[What to do] Only one stretch of the listing below is wanted. Give it again exactly, from the line with "To access ArgoCD, navigate" through the line with "retrieve the password.".
────────────────────
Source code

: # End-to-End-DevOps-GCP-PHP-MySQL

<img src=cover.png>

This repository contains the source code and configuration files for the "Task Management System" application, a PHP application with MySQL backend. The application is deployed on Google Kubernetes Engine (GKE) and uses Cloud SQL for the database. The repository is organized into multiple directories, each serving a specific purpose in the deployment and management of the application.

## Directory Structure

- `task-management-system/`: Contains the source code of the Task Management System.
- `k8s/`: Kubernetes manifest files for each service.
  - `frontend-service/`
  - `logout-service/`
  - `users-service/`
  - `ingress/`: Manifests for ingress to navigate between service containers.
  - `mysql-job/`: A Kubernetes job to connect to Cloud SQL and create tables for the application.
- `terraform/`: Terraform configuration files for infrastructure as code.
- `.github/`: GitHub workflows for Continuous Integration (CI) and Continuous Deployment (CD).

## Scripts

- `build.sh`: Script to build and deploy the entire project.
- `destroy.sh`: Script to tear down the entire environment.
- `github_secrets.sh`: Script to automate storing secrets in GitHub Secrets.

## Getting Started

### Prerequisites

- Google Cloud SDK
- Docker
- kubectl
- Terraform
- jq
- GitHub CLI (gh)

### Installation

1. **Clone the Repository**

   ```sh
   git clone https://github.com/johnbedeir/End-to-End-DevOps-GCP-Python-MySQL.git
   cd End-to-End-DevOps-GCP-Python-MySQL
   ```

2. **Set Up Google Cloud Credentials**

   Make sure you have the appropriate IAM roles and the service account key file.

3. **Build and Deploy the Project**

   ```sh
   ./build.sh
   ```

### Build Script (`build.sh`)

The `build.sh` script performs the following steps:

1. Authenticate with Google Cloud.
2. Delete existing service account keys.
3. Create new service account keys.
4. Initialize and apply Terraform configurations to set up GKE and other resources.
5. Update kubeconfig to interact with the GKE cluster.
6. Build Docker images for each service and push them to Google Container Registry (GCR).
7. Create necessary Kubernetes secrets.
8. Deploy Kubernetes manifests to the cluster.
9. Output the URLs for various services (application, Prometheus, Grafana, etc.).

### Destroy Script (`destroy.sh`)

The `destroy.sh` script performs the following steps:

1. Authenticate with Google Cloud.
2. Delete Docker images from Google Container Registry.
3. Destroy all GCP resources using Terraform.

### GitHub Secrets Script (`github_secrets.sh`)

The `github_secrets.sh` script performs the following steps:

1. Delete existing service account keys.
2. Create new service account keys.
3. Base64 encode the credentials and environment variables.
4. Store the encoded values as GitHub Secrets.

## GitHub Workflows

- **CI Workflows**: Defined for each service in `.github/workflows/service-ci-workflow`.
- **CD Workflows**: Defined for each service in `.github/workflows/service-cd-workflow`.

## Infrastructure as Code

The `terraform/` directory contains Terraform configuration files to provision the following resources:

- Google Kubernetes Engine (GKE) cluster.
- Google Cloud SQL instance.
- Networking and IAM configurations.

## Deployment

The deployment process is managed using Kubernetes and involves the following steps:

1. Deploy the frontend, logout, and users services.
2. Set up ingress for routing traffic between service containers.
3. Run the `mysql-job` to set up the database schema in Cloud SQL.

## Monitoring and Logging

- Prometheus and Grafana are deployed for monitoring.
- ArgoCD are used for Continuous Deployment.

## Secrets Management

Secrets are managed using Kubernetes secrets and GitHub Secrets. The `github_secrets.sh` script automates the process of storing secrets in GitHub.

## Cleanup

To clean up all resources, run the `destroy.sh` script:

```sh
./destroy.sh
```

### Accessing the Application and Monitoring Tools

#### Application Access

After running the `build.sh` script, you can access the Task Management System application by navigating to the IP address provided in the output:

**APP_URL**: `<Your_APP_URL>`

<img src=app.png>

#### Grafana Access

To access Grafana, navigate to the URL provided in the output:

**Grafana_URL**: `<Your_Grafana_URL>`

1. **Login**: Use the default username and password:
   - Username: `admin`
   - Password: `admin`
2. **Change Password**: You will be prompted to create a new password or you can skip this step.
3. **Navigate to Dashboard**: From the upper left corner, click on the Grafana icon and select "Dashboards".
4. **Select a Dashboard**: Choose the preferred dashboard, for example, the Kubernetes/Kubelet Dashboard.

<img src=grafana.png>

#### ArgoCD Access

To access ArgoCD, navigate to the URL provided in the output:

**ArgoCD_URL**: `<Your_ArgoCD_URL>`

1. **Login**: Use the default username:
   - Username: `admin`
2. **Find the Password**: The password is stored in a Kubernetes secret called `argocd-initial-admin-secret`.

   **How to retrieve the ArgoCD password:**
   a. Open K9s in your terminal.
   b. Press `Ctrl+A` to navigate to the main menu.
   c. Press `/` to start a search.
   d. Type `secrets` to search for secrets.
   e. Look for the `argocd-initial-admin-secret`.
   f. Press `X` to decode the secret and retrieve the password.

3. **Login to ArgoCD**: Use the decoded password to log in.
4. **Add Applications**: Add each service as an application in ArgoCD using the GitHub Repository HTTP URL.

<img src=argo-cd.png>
────────────────────
[Solved exercise]
To access ArgoCD, navigate to the URL provided in the output:

**ArgoCD_URL**: `<Your_ArgoCD_URL>`

1. **Login**: Use the default username:
   - Username: `admin`
2. **Find the Password**: The password is stored in a Kubernetes secret called `argocd-initial-admin-secret`.

   **How to retrieve the ArgoCD password:**
   a. Open K9s in your terminal.
   b. Press `Ctrl+A` to navigate to the main menu.
   c. Press `/` to start a search.
   d. Type `secrets` to search for secrets.
   e. Look for the `argocd-initial-admin-secret`.
   f. Press `X` to decode the secret and retrieve the password.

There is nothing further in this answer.